▸ Work to complete
Reproduce the data in its entirety, exactly as written.

▸ Material provided

###

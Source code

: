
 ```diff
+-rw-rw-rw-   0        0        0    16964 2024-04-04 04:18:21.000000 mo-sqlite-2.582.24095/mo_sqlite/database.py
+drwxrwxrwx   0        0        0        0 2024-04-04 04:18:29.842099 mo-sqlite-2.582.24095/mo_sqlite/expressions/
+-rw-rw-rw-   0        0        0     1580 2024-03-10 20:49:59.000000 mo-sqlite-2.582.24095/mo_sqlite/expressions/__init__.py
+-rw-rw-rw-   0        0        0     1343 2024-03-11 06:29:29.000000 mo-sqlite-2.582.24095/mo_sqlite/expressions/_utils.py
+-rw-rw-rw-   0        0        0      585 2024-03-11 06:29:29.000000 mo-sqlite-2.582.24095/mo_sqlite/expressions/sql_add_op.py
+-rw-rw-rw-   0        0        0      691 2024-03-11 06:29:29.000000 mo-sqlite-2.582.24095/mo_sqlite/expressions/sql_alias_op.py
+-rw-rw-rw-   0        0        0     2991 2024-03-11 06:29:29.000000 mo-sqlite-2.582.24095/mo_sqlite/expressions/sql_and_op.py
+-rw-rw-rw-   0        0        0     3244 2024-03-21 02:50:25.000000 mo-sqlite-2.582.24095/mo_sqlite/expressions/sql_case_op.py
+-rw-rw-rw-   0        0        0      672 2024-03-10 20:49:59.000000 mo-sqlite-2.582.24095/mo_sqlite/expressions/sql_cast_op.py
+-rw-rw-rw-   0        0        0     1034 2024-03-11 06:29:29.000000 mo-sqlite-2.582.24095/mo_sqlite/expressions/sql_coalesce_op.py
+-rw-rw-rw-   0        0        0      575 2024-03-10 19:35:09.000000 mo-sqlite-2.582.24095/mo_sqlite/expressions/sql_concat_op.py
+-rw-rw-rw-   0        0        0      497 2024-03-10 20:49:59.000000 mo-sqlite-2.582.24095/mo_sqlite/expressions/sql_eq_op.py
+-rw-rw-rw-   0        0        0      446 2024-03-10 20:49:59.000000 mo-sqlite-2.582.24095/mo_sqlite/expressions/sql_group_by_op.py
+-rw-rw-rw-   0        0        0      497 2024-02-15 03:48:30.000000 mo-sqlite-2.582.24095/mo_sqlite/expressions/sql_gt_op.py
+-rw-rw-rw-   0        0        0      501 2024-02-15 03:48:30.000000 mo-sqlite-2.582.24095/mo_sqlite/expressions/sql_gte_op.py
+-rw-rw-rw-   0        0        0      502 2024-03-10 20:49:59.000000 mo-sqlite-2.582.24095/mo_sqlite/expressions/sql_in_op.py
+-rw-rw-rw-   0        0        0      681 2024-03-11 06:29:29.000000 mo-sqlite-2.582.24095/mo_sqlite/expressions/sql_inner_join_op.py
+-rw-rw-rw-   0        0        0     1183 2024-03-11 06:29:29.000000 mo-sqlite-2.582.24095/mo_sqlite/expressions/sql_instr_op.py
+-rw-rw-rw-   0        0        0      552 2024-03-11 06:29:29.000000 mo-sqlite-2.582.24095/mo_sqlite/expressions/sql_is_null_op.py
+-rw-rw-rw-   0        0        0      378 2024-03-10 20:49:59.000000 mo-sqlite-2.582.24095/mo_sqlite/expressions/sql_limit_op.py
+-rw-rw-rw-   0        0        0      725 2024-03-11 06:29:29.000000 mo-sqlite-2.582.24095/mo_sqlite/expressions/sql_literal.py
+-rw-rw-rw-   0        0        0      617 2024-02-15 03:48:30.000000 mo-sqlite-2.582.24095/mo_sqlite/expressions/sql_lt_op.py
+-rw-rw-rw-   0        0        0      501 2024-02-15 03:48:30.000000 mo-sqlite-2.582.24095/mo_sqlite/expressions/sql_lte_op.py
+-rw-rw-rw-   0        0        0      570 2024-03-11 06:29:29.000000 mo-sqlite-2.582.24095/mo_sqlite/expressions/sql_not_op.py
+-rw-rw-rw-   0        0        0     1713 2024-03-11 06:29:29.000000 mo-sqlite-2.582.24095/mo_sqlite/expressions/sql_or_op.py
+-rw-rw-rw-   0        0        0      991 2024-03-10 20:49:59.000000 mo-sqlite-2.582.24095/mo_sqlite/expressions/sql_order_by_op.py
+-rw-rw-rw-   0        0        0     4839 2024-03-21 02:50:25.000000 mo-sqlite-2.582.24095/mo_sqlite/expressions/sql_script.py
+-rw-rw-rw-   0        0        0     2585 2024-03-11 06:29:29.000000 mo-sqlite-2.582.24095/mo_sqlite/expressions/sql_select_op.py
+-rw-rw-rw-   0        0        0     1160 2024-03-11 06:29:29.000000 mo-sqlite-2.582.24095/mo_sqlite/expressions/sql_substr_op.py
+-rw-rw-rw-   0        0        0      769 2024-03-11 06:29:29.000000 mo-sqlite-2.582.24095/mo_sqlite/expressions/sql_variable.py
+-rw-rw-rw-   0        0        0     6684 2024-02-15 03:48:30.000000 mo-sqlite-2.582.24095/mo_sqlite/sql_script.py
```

###

▸ Answer for the task
Source code

:
 ```diff
+-rw-rw-rw-   0        0        0    16964 2024-04-04 04:18:21.000000 mo-sqlite-2.582.24095/mo_sqlite/database.py
+drwxrwxrwx   0        0        0        0 2024-04-04 04:18:29.842099 mo-sqlite-2.582.24095/mo_sqlite/expressions/
+-rw-rw-rw-   0        0        0     1580 2024-03-10 20:49:59.000000 mo-sqlite-2.582.24095/mo_sqlite/expressions/__init__.py
+-rw-rw-rw-   0        0        0     1343 2024-03-11 06:29:29.000000 mo-sqlite-2.582.24095/mo_sqlite/expressions/_utils.py
+-rw-rw-rw-   0        0        0      585 2024-03-11 06:29:29.000000 mo-sqlite-2.582.24095/mo_sqlite/expressions/sql_add_op.py
+-rw-rw-rw-   0        0        0      691 2024-03-11 06:29:29.000000 mo-sqlite-2.582.24095/mo_sqlite/expressions/sql_alias_op.py
+-rw-rw-rw-   0        0        0     2991 2024-03-11 06:29:29.000000 mo-sqlite-2.582.24095/mo_sqlite/expressions/sql_and_op.py
+-rw-rw-rw-   0        0        0     3244 2024-03-21 02:50:25.000000 mo-sqlite-2.582.24095/mo_sqlite/expressions/sql_case_op.py
+-rw-rw-rw-   0        0        0      672 2024-03-10 20:49:59.000000 mo-sqlite-2.582.24095/mo_sqlite/expressions/sql_cast_op.py
+-rw-rw-rw-   0        0        0     1034 2024-03-11 06:29:29.000000 mo-sqlite-2.582.24095/mo_sqlite/expressions/sql_coalesce_op.py
+-rw-rw-rw-   0        0        0      575 2024-03-10 19:35:09.000000 mo-sqlite-2.582.24095/mo_sqlite/expressions/sql_concat_op.py
+-rw-rw-rw-   0        0        0      497 2024-03-10 20:49:59.000000 mo-sqlite-2.582.24095/mo_sqlite/expressions/sql_eq_op.py
+-rw-rw-rw-   0        0        0      446 2024-03-10 20:49:59.000000 mo-sqlite-2.582.24095/mo_sqlite/expressions/sql_group_by_op.py
+-rw-rw-rw-   0        0        0      497 2024-02-15 03:48:30.000000 mo-sqlite-2.582.24095/mo_sqlite/expressions/sql_gt_op.py
+-rw-rw-rw-   0        0        0      501 2024-02-15 03:48:30.000000 mo-sqlite-2.582.24095/mo_sqlite/expressions/sql_gte_op.py
+-rw-rw-rw-   0        0        0      502 2024-03-10 20:49:59.000000 mo-sqlite-2.582.24095/mo_sqlite/expressions/sql_in_op.py
+-rw-rw-rw-   0        0        0      681 2024-03-11 06:29:29.000000 mo-sqlite-2.582.24095/mo_sqlite/expressions/sql_inner_join_op.py
+-rw-rw-rw-   0        0        0     1183 2024-03-11 06:29:29.000000 mo-sqlite-2.582.24095/mo_sqlite/expressions/sql_instr_op.py
+-rw-rw-rw-   0        0        0      552 2024-03-11 06:29:29.000000 mo-sqlite-2.582.24095/mo_sqlite/expressions/sql_is_null_op.py
+-rw-rw-rw-   0        0        0      378 2024-03-10 20:49:59.000000 mo-sqlite-2.582.24095/mo_sqlite/expressions/sql_limit_op.py
+-rw-rw-rw-   0        0        0      725 2024-03-11 06:29:29.000000 mo-sqlite-2.582.24095/mo_sqlite/expressions/sql_literal.py
+-rw-rw-rw-   0        0        0      617 2024-02-15 03:48:30.000000 mo-sqlite-2.582.24095/mo_sqlite/expressions/sql_lt_op.py
+-rw-rw-rw-   0        0        0      501 2024-02-15 03:48:30.000000 mo-sqlite-2.582.24095/mo_sqlite/expressions/sql_lte_op.py
+-rw-rw-rw-   0        0        0      570 2024-03-11 06:29:29.000000 mo-sqlite-2.582.24095/mo_sqlite/expressions/sql_not_op.py
+-rw-rw-rw-   0        0        0     1713 2024-03-11 06:29:29.000000 mo-sqlite-2.582.24095/mo_sqlite/expressions/sql_or_op.py
+-rw-rw-rw-   0        0        0      991 2024-03-10 20:49:59.000000 mo-sqlite-2.582.24095/mo_sqlite/expressions/sql_order_by_op.py
+-rw-rw-rw-   0        0        0     4839 2024-03-21 02:50:25.000000 mo-sqlite-2.582.24095/mo_sqlite/expressions/sql_script.py
+-rw-rw-rw-   0        0        0     2585 2024-03-11 06:29:29.000000 mo-sqlite-2.582.24095/mo_sqlite/expressions/sql_select_op.py
+-rw-rw-rw-   0        0        0     1160 2024-03-11 06:29:29.000000 mo-sqlite-2.582.24095/mo_sqlite/expressions/sql_substr_op.py
+-rw-rw-rw-   0        0        0      769 2024-03-11 06:29:29.000000 mo-sqlite-2.582.24095/mo_sqlite/expressions/sql_variable.py
+-rw-rw-rw-   0        0        0     6684 2024-02-15 03:48:30.000000 mo-sqlite-2.582.24095/mo_sqlite/sql_script.py
```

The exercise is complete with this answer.